We assessed the prevalence and phenotypic characteristics of extended-spectrum beta-lactamase (ESBL) producers among cefuroxime-resistant (CXM-R) (MIC > or = 32 micro g/ml) members of the family Enterobacteriaceae in our institution. The 438 CXM-R clinical isolates obtained from nonurine sources among inpatients were screened. ESBL production was confirmed by disk diffusion assay using cefpodoxime (CPD), cefotaxime (CTX), and ceftazidime (CTZ) with and without clavulanate (CLAV). A difference of > or =5 mm in the size of the zone of inhibition in the presence of CLAV for at least one of the agents was considered representative of the ESBL phenotype: 186 isolates (42.5%) were confirmed as ESBL producers.
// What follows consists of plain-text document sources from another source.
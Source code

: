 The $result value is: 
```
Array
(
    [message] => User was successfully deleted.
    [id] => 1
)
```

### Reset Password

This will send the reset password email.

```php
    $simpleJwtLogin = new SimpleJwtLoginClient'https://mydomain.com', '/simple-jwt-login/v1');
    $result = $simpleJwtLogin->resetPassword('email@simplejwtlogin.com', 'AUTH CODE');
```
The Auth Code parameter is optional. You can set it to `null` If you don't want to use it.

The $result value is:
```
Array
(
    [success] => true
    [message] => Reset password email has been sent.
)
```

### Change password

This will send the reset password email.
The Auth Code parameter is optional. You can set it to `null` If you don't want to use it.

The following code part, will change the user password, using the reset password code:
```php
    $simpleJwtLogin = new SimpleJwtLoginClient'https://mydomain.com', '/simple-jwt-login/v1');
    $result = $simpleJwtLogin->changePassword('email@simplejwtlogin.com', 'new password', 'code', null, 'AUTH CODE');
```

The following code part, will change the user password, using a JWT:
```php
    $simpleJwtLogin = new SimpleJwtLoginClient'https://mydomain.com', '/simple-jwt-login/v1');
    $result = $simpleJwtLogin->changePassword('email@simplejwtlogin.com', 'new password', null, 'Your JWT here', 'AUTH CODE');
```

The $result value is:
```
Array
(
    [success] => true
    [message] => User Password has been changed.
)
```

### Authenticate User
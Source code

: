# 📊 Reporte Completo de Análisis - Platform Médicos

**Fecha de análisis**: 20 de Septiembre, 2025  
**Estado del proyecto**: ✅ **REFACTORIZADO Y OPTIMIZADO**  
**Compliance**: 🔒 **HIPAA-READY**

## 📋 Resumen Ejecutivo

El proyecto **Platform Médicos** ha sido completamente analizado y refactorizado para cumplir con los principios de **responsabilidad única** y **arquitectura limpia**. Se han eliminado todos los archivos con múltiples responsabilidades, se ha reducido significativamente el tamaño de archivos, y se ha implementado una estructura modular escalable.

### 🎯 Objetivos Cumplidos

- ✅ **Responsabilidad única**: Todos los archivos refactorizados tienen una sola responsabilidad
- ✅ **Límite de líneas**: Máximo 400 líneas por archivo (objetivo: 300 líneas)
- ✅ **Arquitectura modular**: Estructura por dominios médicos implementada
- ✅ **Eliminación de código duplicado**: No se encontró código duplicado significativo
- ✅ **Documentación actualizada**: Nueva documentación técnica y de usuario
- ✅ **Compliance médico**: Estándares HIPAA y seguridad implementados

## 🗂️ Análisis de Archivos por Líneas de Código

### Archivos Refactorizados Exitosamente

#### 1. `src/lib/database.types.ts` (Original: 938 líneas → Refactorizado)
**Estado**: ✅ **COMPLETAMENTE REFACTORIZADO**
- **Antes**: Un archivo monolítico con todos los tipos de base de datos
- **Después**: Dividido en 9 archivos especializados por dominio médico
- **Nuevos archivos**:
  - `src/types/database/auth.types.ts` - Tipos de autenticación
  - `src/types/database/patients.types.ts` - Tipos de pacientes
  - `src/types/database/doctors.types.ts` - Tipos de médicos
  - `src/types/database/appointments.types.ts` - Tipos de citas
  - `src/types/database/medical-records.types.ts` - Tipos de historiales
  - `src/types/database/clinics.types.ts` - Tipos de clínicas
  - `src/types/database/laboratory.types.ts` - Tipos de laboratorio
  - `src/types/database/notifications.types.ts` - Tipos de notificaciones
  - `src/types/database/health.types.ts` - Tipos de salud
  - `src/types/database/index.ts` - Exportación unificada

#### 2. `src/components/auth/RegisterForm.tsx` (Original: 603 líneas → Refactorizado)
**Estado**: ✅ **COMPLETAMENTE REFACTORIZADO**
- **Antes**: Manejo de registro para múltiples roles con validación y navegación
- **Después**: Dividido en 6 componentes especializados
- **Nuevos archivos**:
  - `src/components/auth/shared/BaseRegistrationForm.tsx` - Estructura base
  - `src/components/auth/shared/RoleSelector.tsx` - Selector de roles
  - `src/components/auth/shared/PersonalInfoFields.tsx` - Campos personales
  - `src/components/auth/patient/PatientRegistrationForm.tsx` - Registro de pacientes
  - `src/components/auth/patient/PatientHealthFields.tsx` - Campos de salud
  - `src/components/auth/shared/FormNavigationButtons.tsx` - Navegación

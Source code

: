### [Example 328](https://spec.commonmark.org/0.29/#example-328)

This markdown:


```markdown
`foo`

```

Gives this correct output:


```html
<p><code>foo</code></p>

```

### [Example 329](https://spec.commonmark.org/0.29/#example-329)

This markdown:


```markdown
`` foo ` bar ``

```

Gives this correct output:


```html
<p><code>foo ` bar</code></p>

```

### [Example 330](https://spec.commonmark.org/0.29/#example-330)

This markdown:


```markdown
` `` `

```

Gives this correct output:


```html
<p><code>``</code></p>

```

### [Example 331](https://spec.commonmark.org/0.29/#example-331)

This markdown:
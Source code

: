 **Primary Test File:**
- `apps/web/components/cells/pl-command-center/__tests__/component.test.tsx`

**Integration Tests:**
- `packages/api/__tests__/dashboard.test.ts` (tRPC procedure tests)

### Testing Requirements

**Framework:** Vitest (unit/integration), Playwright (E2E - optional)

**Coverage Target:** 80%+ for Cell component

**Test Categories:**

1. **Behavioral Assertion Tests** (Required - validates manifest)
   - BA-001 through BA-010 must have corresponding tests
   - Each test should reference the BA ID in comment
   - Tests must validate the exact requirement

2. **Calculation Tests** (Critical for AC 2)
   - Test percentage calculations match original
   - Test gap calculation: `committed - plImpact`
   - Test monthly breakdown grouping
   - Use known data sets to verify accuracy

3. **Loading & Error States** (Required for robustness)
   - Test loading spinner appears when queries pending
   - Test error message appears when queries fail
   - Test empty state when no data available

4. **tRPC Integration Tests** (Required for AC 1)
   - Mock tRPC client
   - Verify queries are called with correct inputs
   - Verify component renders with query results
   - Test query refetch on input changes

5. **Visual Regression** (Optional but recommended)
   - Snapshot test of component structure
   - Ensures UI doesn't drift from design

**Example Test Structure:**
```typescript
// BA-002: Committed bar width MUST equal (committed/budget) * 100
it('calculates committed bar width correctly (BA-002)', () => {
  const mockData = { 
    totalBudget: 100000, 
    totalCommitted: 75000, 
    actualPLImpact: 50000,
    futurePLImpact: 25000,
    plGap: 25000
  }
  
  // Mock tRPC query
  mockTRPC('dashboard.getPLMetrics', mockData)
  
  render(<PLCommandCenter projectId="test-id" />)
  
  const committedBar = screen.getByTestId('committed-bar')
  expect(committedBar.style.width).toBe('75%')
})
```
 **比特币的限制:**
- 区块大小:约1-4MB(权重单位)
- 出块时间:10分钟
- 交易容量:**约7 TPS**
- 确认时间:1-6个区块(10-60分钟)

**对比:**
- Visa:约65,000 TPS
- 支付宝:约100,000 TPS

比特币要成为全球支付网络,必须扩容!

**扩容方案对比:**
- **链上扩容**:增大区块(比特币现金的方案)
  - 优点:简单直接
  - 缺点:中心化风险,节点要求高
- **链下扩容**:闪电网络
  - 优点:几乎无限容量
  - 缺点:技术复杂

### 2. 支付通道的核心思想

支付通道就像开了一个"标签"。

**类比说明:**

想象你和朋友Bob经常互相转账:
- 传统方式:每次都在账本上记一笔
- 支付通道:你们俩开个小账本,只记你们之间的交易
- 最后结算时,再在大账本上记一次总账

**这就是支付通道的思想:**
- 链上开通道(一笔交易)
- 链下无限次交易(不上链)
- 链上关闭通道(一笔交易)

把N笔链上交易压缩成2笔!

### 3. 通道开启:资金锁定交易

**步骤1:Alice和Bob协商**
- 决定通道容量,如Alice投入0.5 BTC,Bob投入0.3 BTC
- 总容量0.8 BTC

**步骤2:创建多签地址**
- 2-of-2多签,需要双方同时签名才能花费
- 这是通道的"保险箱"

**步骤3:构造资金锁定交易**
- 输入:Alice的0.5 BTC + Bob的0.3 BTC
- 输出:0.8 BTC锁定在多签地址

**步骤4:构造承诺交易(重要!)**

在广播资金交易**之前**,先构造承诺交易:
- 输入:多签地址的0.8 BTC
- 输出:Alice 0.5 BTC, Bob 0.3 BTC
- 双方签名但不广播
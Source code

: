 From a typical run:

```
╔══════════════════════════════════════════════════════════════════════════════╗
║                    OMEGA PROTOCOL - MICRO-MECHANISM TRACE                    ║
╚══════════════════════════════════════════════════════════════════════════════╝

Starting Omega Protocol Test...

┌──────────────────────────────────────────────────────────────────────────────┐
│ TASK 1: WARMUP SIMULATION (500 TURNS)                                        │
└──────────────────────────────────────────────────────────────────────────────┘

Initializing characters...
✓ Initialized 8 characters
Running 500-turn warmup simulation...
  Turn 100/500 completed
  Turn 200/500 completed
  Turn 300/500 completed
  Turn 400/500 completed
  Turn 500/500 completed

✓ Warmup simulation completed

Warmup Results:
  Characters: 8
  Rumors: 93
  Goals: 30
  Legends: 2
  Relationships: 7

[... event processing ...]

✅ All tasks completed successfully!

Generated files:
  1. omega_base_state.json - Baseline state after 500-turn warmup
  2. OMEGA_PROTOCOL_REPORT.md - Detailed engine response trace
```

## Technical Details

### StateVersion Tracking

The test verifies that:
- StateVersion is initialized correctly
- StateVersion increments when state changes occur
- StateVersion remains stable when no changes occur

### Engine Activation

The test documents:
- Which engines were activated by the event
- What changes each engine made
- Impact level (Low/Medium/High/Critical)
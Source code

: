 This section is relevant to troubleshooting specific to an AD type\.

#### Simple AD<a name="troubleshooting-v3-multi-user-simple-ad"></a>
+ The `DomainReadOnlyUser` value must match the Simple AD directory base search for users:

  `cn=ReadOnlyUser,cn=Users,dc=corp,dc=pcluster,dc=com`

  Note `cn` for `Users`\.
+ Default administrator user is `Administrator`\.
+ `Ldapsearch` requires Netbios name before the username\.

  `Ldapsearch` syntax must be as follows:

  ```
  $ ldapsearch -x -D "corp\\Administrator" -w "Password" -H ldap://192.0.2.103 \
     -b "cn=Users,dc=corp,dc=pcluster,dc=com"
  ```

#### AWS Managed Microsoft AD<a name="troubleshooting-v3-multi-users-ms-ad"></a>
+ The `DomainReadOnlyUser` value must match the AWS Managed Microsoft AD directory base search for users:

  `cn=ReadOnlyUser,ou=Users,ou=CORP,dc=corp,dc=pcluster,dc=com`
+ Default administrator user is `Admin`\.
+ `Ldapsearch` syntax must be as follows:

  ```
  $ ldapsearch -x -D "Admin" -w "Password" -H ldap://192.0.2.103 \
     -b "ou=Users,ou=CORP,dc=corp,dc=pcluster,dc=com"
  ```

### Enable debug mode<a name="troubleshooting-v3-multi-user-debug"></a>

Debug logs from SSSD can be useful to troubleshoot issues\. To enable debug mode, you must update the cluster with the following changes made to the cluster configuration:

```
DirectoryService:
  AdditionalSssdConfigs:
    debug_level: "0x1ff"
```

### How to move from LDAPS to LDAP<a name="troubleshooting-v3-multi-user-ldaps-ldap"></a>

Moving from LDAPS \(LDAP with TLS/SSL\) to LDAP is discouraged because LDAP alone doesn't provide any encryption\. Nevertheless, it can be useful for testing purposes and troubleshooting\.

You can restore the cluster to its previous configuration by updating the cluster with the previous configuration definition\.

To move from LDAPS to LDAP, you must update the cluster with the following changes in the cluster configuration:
The isolates tested and the rates of ESBL producers were as follows: Klebsiella spp. (n = 81), 79%; Proteus spp. (n = 58), 62%; Escherichia coli (n = 64), 53%; Enterobacter spp. (n = 69), 42%; Serratia spp. (n = 70), 14%; Citrobacter spp. (n = 25), 24%; Providencia spp. (n = 21), 24%; Morganella spp. (n = 41), 5%; and Kluyvera (n = 3), 0%. The overall sensitivity of isolated ESBL confirmatory tests was 79% for CPD-CLAV, 66% for CTZ-CLAV, and 91% for CTX-CLAV. Sensitivities of CTZ-CLAV confirmatory tests for Klebsiella spp., Proteus spp., E. coli, and Enterobacter spp. were 84, 22, 76, and 62%, respectively, and those for CTX-CLAV were 95, 97, 94, and 83%, respectively. They were 90% for CPD-CLAV and CTZ-CLAV, 95% for CPD-CLAV and CTX-CLAV, and 100% for CTZ-CLAV and CTX-CLAV. ESBL production was highly prevalent among Enterobacteriaceae. Using resistance to CXM as an ESBL screening criterion is a suitable option in high-incidence areas where Klebsiella spp. are not the dominant ESBL producers. This screening criterion may simplify the screening test and improve its sensitivity, although at the price of testing more isolates. The CTX-CLAV combination confirmed ESBL producers better than the CTZ-CLAV combination, with sensitivity varying between species. Combined CTZ-CLAV and CTX-CLAV testing detected all these strains; CPD-CLAV provided no additional benefit.